Dáil debates

Wednesday, 3 May 2006

 

Hospital Services.

8:00 pm

Photo of Dinny McGinleyDinny McGinley (Donegal South West, Fine Gael)

I thank the Leas-Cheann Comhairle for again allowing me to raise this important matter, namely, the continuing crisis in Letterkenny General Hospital, where patients on trolleys are a regular feature of hospital life and operations and appointments are cancelled on a daily basis. What has precipitated tonight's debate is the report carried out by a United Kingdom health care consultancy firm, Tribal Secta, into the situation in Letterkenny General Hospital. The report has not been published and is not available yet, but some of the findings are reported in today's media. The report is an indication of the way the hospital has been more or less abandoned in recent years.

Let me be clear on one issue, however. The report does not negatively reflect on the staff in Letterkenny General Hospital. On the contrary, they are complimented for their dedication to duty while working in almost impossible conditions. Any person who has been treated in Letterkenny General Hospital as an inpatient or an outpatient will vouch for the commitment, dedication, professionalism and sincerity of the staff who try their best to put up with the current conditions at the hospital.

The report details a litany of problems, difficulties, infrastructural deficiencies and shortcomings at the hospital, concluding that the accident and emergency department is "not fit for delivering emergency care in the twenty-first century". What an indictment that is. The report also finds that during the first six months of 2005, more than 1,100 admissions to the hospital had to be cancelled. Since then, the situation has deteriorated and is almost out of control. Patients on trolleys are the rule rather than the exception.
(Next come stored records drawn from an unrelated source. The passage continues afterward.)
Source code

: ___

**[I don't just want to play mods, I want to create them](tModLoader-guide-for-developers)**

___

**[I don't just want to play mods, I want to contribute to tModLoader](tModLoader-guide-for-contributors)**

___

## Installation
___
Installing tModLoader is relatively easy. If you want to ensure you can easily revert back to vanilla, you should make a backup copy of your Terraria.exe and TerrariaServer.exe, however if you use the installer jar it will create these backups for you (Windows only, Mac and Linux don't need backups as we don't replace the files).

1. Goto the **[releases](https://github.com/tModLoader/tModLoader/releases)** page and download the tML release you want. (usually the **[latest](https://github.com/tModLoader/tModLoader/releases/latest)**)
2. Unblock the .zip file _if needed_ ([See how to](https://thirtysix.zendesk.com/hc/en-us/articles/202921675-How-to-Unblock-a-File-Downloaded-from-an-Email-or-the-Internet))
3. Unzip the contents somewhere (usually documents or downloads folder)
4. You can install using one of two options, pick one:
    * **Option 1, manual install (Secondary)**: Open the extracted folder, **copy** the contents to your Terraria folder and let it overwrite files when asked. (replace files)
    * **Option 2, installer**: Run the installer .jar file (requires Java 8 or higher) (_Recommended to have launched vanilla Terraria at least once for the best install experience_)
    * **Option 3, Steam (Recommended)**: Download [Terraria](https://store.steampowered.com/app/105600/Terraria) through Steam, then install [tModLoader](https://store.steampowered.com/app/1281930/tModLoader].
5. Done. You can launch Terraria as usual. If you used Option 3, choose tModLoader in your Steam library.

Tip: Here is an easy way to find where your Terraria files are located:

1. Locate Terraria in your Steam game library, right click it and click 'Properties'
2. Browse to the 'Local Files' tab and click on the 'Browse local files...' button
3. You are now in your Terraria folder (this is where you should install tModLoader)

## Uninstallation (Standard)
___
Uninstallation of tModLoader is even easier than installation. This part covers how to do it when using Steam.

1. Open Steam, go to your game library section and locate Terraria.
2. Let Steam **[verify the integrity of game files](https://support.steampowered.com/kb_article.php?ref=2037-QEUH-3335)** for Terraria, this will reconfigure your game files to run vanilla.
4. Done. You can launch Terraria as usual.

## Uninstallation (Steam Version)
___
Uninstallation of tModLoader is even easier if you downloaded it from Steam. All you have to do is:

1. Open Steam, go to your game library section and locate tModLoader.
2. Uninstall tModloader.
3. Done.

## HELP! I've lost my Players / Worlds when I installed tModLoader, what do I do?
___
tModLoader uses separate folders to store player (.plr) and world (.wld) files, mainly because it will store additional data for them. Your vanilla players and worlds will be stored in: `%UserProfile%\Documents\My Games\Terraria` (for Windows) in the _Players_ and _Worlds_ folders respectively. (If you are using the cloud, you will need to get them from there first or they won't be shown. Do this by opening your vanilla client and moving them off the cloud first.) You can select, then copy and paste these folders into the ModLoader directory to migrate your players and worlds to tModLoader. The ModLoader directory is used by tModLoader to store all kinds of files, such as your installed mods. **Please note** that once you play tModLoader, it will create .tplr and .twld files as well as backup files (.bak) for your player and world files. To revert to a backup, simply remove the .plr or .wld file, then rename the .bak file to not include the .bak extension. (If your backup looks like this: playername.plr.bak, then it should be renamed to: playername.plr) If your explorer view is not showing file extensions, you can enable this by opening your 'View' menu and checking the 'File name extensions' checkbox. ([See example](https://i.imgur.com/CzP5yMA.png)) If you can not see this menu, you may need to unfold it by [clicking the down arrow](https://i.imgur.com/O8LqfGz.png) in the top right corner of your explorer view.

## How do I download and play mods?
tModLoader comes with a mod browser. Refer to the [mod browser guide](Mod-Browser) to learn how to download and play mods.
The report focuses on the accident and emergency unit and finds that it is incapable of meeting the demands on its services. The hospital's day-case ward is regularly used as a holding area for accident and emergency patients, resulting in the cancellation of elective procedures. Emergency and urgent admissions are given priority over elective work and cancellations are now routine, due to the rising number of patients requiring admission. The report also states that patients have had operations cancelled up to three or four times. I am aware of a patient who has had to endure five cancellations in four months.

It is not simply an accident and emergency crisis, but a whole hospital crisis that stems from the core problem of a chronic shortage of beds in Letterkenny. This shortage initiates a chain reaction of over-crowded wards leading to overcrowding in the accident and emergency unit, which spills over into the day-case ward and eventually even into the coffee dock. This chain reaction and its knock-on effects is the everyday situation in Letterkenny.

In truth, what has been found by the consultants is nothing that we have not been aware of for many years. While we did not need consultants to tell us what is happening in Letterkenny General Hospital, their report nevertheless highlights the crisis and might provoke the Government into seriously addressing the situation. While the hospital has been given approval to go to tender for the construction of a new accident and emergency department, this will not become available for at least three or four years. The report strongly recommends interim improvements, such as the provision of a temporary building to expand the treatment space now available to the accident and emergency department. I strongly support the adoption of that recommendation, which would relieve difficulties in the short term. The provision of the new accident and emergency block and 60 or 70 additional beds is the only long-term solution.

We need to plan for the future, given the age profile of the population of Donegal, which has a higher than average percentage of people over 65. Elderly people have recurrent illnesses and need continuous treatment. There will be increased and more incessant demands on the facilities in Letterkenny General Hospital in the next ten to 15 years. This is not the first, second or even the third time I have raised this issue this year. I will keep raising the matter until I get an acceptable response that will give some hope to the people who have to depend on the services, often unavailable for many, in Letterkenny General Hospital. I seek an immediate response and definite news from the Minister of State.